I wasn't sure how it worked either but came across a couple of really good pages for understanding it. Basically it goes like this:
- What's the opposite of a sharpened image? A blurry one. We know how to blur an image. Duplicate the original image and perform some Gaussian blurring. This is the Radius slider on most USM dialogs.
- Well, if we subtract away the blurriness, we should be left with the parts that are high-contrast! Think about it: if you blur a sky, it still looks like a sky. Subtract the pixels and you get sky - sky = 0. If you blur a Coke logo, you get a blurry Coke logo. Subtract it and you're left with the edges. So do the difference
- Well what makes things look sharper? Contrast. Duplicate the original image again and increase the contrast. The amount by which you increase the contrast is the Amount or Intensity slider on most USM dialogs.
Finally put it all together. You have three things at this point:
- A high contrast version of your original image
- The difference of the blurred image and your original (this layer is mostly black). This layer is the unsharp mask
- The original
The algorithm goes like this: Look at a pixel from the unsharp mask and find out its luminosity (brightness). If the luminosity is 100%, use the value from the high-contrast image for this pixel. If it is 0%, use the value from the original image for this pixel. If it's somewhere in-between, mix the two pixels' values using some weighting. Optionally, only change the value of the pixel if it changes by more than a certain amount (this is the Threshold slider on most USM dialogs).
Put it all together and you've got your image!
Here's some pseudocode:
color[][] usm(color[][] original, int radius, int amountPercent, int threshold) {
// copy original for our return value
color[][] retval = copy(original);
// create the blurred copy
color[][] blurred = gaussianBlur(original, radius);
// subtract blurred from original, pixel-by-pixel to make unsharp mask
color[][] unsharpMask = difference(original, blurred);
color[][] highContrast = increaseContrast(original, amountPercent);
// assuming row-major ordering
for(int row = 0; row < original.length; row++) {
for(int col = 0; col < original[row].length; col++) {
color origColor = original[row][col];
color contrastColor = highContrast[row][col];
color difference = contrastColor - origColor;
float percent = luminanceAsPercent(unsharpMask[row][col]);
color delta = difference * percent;
if(abs(delta) > threshold)
retval[row][col] += delta;
}
}
return retval;
}
Note: I'm no graphics expert, but this is what I was able to learn from the pages I found.
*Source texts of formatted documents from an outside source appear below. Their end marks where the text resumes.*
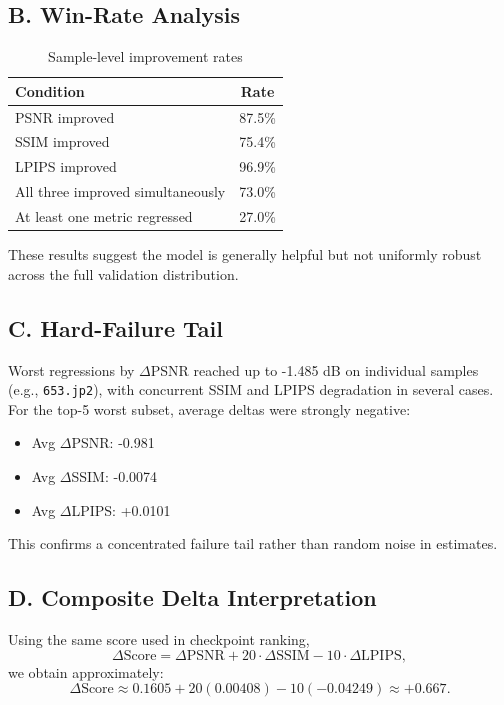 \documentclass[12pt]{article}
\begin{document}
\subsection*{B. Win-Rate Analysis}

\begin{table}[H]
\centering
\caption{Sample-level improvement rates}
\begin{tabular}{l c}
\toprule
Condition & Rate \\
\midrule
PSNR improved & 87.5\% \\
SSIM improved & 75.4\% \\
LPIPS improved & 96.9\% \\
All three improved simultaneously & 73.0\% \\
At least one metric regressed & 27.0\% \\
\bottomrule
\end{tabular}
\end{table}

These results suggest the model is generally helpful but not uniformly robust across the full validation distribution.

\subsection*{C. Hard-Failure Tail}

Worst regressions by $\Delta$PSNR reached up to -1.485 dB on individual samples (e.g., \texttt{653.jp2}), with concurrent SSIM and LPIPS degradation in several cases. For the top-5 worst subset, average deltas were strongly negative:
\begin{itemize}
    \item Avg $\Delta$PSNR: -0.981
    \item Avg $\Delta$SSIM: -0.0074
    \item Avg $\Delta$LPIPS: +0.0101
\end{itemize}

This confirms a concentrated failure tail rather than random noise in estimates.

\subsection*{D. Composite Delta Interpretation}

Using the same score used in checkpoint ranking,
\begin{equation}
\Delta\text{Score} = \Delta\text{PSNR} + 20\cdot\Delta\text{SSIM} - 10\cdot\Delta\text{LPIPS},
\end{equation}
we obtain approximately:
\begin{equation}
\Delta\text{Score} \approx 0.1605 + 20(0.00408) - 10(-0.04249) \approx +0.667.
\end{equation}
\end{document}
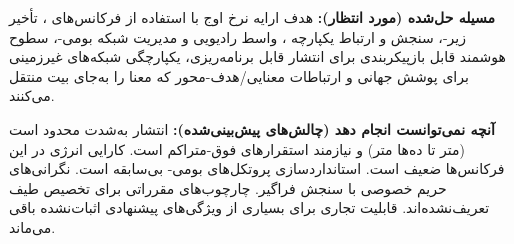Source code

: 
\textbf{مسیله حل‌شده (مورد انتظار):}  هدف ارایه نرخ اوج  با استفاده از فرکانس‌های ، تأخیر زیر-، سنجش و ارتباط یکپارچه ، واسط رادیویی و مدیریت شبکه بومی-، سطوح هوشمند قابل بازپیکربندی  برای انتشار قابل برنامه‌ریزی، یکپارچگی شبکه‌های غیرزمینی  برای پوشش جهانی و ارتباطات معنایی/\allowbreak{}هدف-محور که معنا را به‌جای بیت منتقل می‌کنند.

\textbf{آنچه نمی‌توانست انجام دهد (چالش‌های پیش‌بینی‌شده):} انتشار  به‌شدت محدود است (متر تا ده‌ها متر) و نیازمند استقرارهای فوق-متراکم است. کارایی انرژی در این فرکانس‌ها ضعیف است. استانداردسازی پروتکل‌های بومی- بی‌سابقه است. نگرانی‌های حریم خصوصی با سنجش فراگیر. چارچوب‌های مقرراتی برای تخصیص طیف  تعریف‌نشده‌اند. قابلیت تجاری برای بسیاری از ویژگی‌های پیشنهادی اثبات‌نشده باقی می‌ماند.









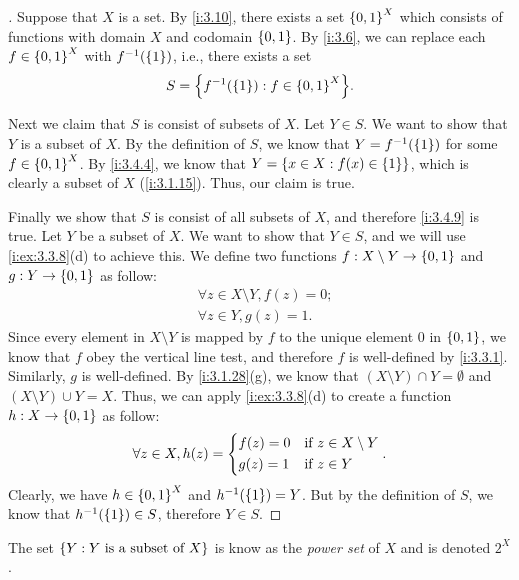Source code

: \begin{proof}[]
  Suppose that \(X\) is a set.
  By \cref{i:3.10}, there exists a set \(\left\lbrace0, 1\right\rbrace^X\) which consists of functions with domain \(X\) and codomain \(\left\lbrace0, 1\right\rbrace\).
  By \cref{i:3.6}, we can replace each \(f \in \left\lbrace0, 1\right\rbrace^X\) with \(f^{-1}\pa{\set{1}}\), i.e., there exists a set
  \[
    S = \set{f^{-1}\pa{\set{1}} : f \in \set{0, 1}^X}.
  \]

  Next we claim that \(S\) is consist of subsets of \(X\).
  Let \(Y \in S\).
  We want to show that \(Y\) is a subset of \(X\).
  By the definition of \(S\), we know that \(Y = f^{-1}\pa{\set{1}}\) for some \(f \in \left\lbrace0, 1\right\rbrace^X\).
  By \cref{i:3.4.4}, we know that \(Y = \left\lbrace x \in X : f(x) \in \left\lbrace1\right\rbrace\right\rbrace\), which is clearly a subset of \(X\) (\cref{i:3.1.15}).
  Thus, our claim is true.

  Finally we show that \(S\) is consist of all subsets of \(X\), and therefore \cref{i:3.4.9} is true.
  Let \(Y\) be a subset of \(X\).
  We want to show that \(Y \in S\), and we will use \cref{i:ex:3.3.8}(d) to achieve this.
  We define two functions \(f : X \setminus Y \to \left\lbrace0, 1\right\rbrace\) and \(g : Y \to \left\lbrace0, 1\right\rbrace\) as follow:
  \begin{align*}
     & \forall z \in X \setminus Y, f(z) = 0; \\
     & \forall z \in Y, g(z) = 1.
  \end{align*}
  Since every element in \(X \setminus Y\) is mapped by \(f\) to the unique element \(0\) in \(\left\lbrace0, 1\right\rbrace\), we know that \(f\) obey the vertical line test, and therefore \(f\) is well-defined by \cref{i:3.3.1}.
  Similarly, \(g\) is well-defined.
  By \cref{i:3.1.28}(g), we know that \((X \setminus Y) \cap Y = \emptyset\) and \((X \setminus Y) \cup Y = X\).
  Thus, we can apply \cref{i:ex:3.3.8}(d) to create a function \(h : X \to \left\lbrace0, 1\right\rbrace\) as follow:
  \[
    \forall z \in X, h(z) = \begin{dcases}
      f(z) = 0 & \text{if } z \in X \setminus Y \\
      g(z) = 1 & \text{if } z \in Y
    \end{dcases}.
  \]
  Clearly, we have \(h \in \left\lbrace0, 1\right\rbrace^X\) and \(h^{-1}\pa{\set{1}} = Y\).
  But by the definition of \(S\), we know that \(h^{-1}\pa{\set{1}} \in S\), therefore \(Y \in S\).
\end{proof}

\begin{rmk}\label{i:3.4.10}
  The set \(\left\lbrace Y : Y \text{ is a subset of } X\right\rbrace\) is know as the \emph{power set} of \(X\) and is denoted \(2^X\).
\end{rmk}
Read them yourself and make sure you agree with my findings, but implementing the above should be simple enough, so give it a shot!
References
Unsharp is usually implemented as a convolution kernel which detects edges. The result of this convolution is added back in to the original image to increase edge contrast which adds the illusion of additional "sharpness".
The exact kernel used varies quite a bit from person-to-person and application-to-application. Most of them have this general format:
-1 -1 -1
g = -1 8 -1
-1 -1 -1
Some leave the diagonals out, sometimes you get higher weighs and the whole kernel is scaled, and some just try different weights. They all have the same effect it in the end, it's just a question of playing until you find one that you like the end result of.
Given an input image I
, the output is defined as:
out = I + c(I * g)
, where *
is the 2D convolution operator and c
is some scaling constant, usually above 0.5
and less than 1
so you avoid blowing out any more channels than you have to.